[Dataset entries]

====

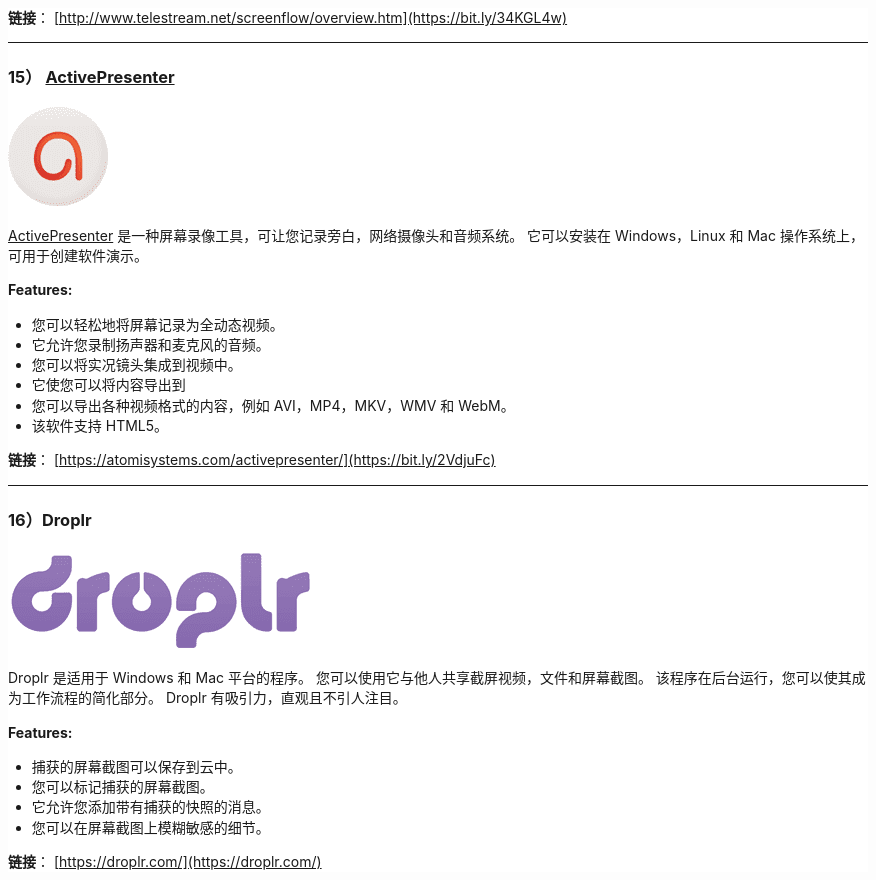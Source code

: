 **链接**： [http://www.telestream.net/screenflow/overview.htm](https://bit.ly/34KGL4w)

* * *

### 15） [ActivePresenter](https://bit.ly/2VdjuFc)

![](img/0c861364776ec123714c3fea8fe6b6b8.png)

[ActivePresenter](https://bit.ly/2VdjuFc) 是一种屏幕录像工具，可让您记录旁白，网络摄像头和音频系统。 它可以安装在 Windows，Linux 和 Mac 操作系统上，可用于创建软件演示。

**Features:**

*   您可以轻松地将屏幕记录为全动态视频。
*   它允许您录制扬声器和麦克风的音频。
*   您可以将实况镜头集成到视频中。
*   它使您可以将内容导出到
*   您可以导出各种视频格式的内容，例如 AVI，MP4，MKV，WMV 和 WebM。
*   该软件支持 HTML5。

**链接**： [https://atomisystems.com/activepresenter/](https://bit.ly/2VdjuFc)

* * *

### 16）Droplr

![](img/89ea4da1f654a33e893a783f71793a2b.png)

Droplr 是适用于 Windows 和 Mac 平台的程序。 您可以使用它与他人共享截屏视频，文件和屏幕截图。 该程序在后台运行，您可以使其成为工作流程的简化部分。 Droplr 有吸引力，直观且不引人注目。

**Features:**

*   捕获的屏幕截图可以保存到云中。
*   您可以标记捕获的屏幕截图。
*   它允许您添加带有捕获的快照的消息。
*   您可以在屏幕截图上模糊敏感的细节。

**链接**： [https://droplr.com/](https://droplr.com/)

====

**Assignment**
Return the records above verbatim, images excluded.

**Answer for the task**
Source code

: **链接**： [http://www.telestream.net/screenflow/overview.htm](https://bit.ly/34KGL4w)

* * *

### 15） [ActivePresenter](https://bit.ly/2VdjuFc)

![](img/0c861364776ec123714c3fea8fe6b6b8.png)

[ActivePresenter](https://bit.ly/2VdjuFc) 是一种屏幕录像工具，可让您记录旁白，网络摄像头和音频系统。 它可以安装在 Windows，Linux 和 Mac 操作系统上，可用于创建软件演示。

**Features:**

*   您可以轻松地将屏幕记录为全动态视频。
*   它允许您录制扬声器和麦克风的音频。
*   您可以将实况镜头集成到视频中。
*   它使您可以将内容导出到
*   您可以导出各种视频格式的内容，例如 AVI，MP4，MKV，WMV 和 WebM。
*   该软件支持 HTML5。

**链接**： [https://atomisystems.com/activepresenter/](https://bit.ly/2VdjuFc)

* * *

### 16）Droplr

![](img/89ea4da1f654a33e893a783f71793a2b.png)

Droplr 是适用于 Windows 和 Mac 平台的程序。 您可以使用它与他人共享截屏视频，文件和屏幕截图。 该程序在后台运行，您可以使其成为工作流程的简化部分。 Droplr 有吸引力，直观且不引人注目。

**Features:**

*   捕获的屏幕截图可以保存到云中。
*   您可以标记捕获的屏幕截图。
*   它允许您添加带有捕获的快照的消息。
*   您可以在屏幕截图上模糊敏感的细节。

**链接**： [https://droplr.com/](https://droplr.com/)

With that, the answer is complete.